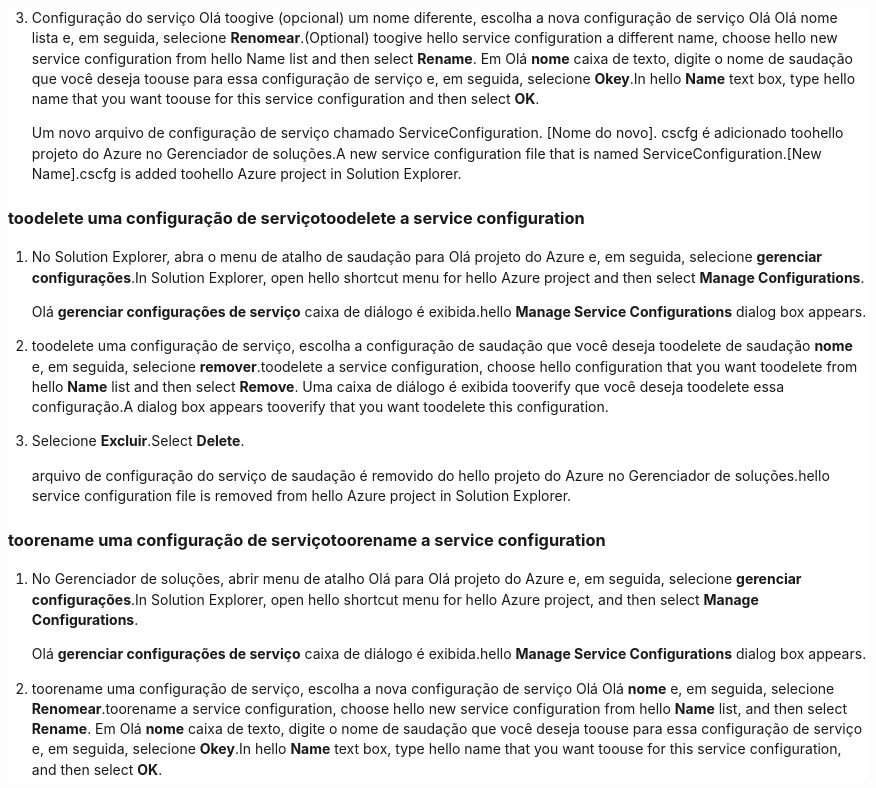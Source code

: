 3. <span data-ttu-id="90596-125">Configuração do serviço Olá toogive (opcional) um nome diferente, escolha a nova configuração de serviço Olá Olá nome lista e, em seguida, selecione **Renomear**.</span><span class="sxs-lookup"><span data-stu-id="90596-125">(Optional) toogive hello service configuration a different name, choose hello new service configuration from hello Name list and then select **Rename**.</span></span> <span data-ttu-id="90596-126">Em Olá **nome** caixa de texto, digite o nome de saudação que você deseja toouse para essa configuração de serviço e, em seguida, selecione **Okey**.</span><span class="sxs-lookup"><span data-stu-id="90596-126">In hello **Name** text box, type hello name that you want toouse for this service configuration and then select **OK**.</span></span>
   
    <span data-ttu-id="90596-127">Um novo arquivo de configuração de serviço chamado ServiceConfiguration. [Nome do novo]. cscfg é adicionado toohello projeto do Azure no Gerenciador de soluções.</span><span class="sxs-lookup"><span data-stu-id="90596-127">A new service configuration file that is named ServiceConfiguration.[New Name].cscfg is added toohello Azure project in Solution Explorer.</span></span>

### <a name="toodelete-a-service-configuration"></a><span data-ttu-id="90596-128">toodelete uma configuração de serviço</span><span class="sxs-lookup"><span data-stu-id="90596-128">toodelete a service configuration</span></span>
1. <span data-ttu-id="90596-129">No Solution Explorer, abra o menu de atalho de saudação para Olá projeto do Azure e, em seguida, selecione **gerenciar configurações**.</span><span class="sxs-lookup"><span data-stu-id="90596-129">In Solution Explorer, open hello shortcut menu for hello Azure project and then select **Manage Configurations**.</span></span>
   
    <span data-ttu-id="90596-130">Olá **gerenciar configurações de serviço** caixa de diálogo é exibida.</span><span class="sxs-lookup"><span data-stu-id="90596-130">hello **Manage Service Configurations** dialog box appears.</span></span>
2. <span data-ttu-id="90596-131">toodelete uma configuração de serviço, escolha a configuração de saudação que você deseja toodelete de saudação **nome** e, em seguida, selecione **remover**.</span><span class="sxs-lookup"><span data-stu-id="90596-131">toodelete a service configuration, choose hello configuration that you want toodelete from hello **Name** list and then select **Remove**.</span></span> <span data-ttu-id="90596-132">Uma caixa de diálogo é exibida tooverify que você deseja toodelete essa configuração.</span><span class="sxs-lookup"><span data-stu-id="90596-132">A dialog box appears tooverify that you want toodelete this configuration.</span></span>
3. <span data-ttu-id="90596-133">Selecione **Excluir**.</span><span class="sxs-lookup"><span data-stu-id="90596-133">Select **Delete**.</span></span>
   
     <span data-ttu-id="90596-134">arquivo de configuração do serviço de saudação é removido do hello projeto do Azure no Gerenciador de soluções.</span><span class="sxs-lookup"><span data-stu-id="90596-134">hello service configuration file is removed from hello Azure project in Solution Explorer.</span></span>

### <a name="toorename-a-service-configuration"></a><span data-ttu-id="90596-135">toorename uma configuração de serviço</span><span class="sxs-lookup"><span data-stu-id="90596-135">toorename a service configuration</span></span>
1. <span data-ttu-id="90596-136">No Gerenciador de soluções, abrir menu de atalho Olá para Olá projeto do Azure e, em seguida, selecione **gerenciar configurações**.</span><span class="sxs-lookup"><span data-stu-id="90596-136">In Solution Explorer, open hello shortcut menu for hello Azure project, and then select **Manage Configurations**.</span></span>
   
    <span data-ttu-id="90596-137">Olá **gerenciar configurações de serviço** caixa de diálogo é exibida.</span><span class="sxs-lookup"><span data-stu-id="90596-137">hello **Manage Service Configurations** dialog box appears.</span></span>
2. <span data-ttu-id="90596-138">toorename uma configuração de serviço, escolha a nova configuração de serviço Olá Olá **nome** e, em seguida, selecione **Renomear**.</span><span class="sxs-lookup"><span data-stu-id="90596-138">toorename a service configuration, choose hello new service configuration from hello **Name** list, and then select **Rename**.</span></span> <span data-ttu-id="90596-139">Em Olá **nome** caixa de texto, digite o nome de saudação que você deseja toouse para essa configuração de serviço e, em seguida, selecione **Okey**.</span><span class="sxs-lookup"><span data-stu-id="90596-139">In hello **Name** text box, type hello name that you want toouse for this service configuration, and then select **OK**.</span></span>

What is being asked
Report how many lines in the listing above have the string "shortcut" in them; write the number only.

Response box
2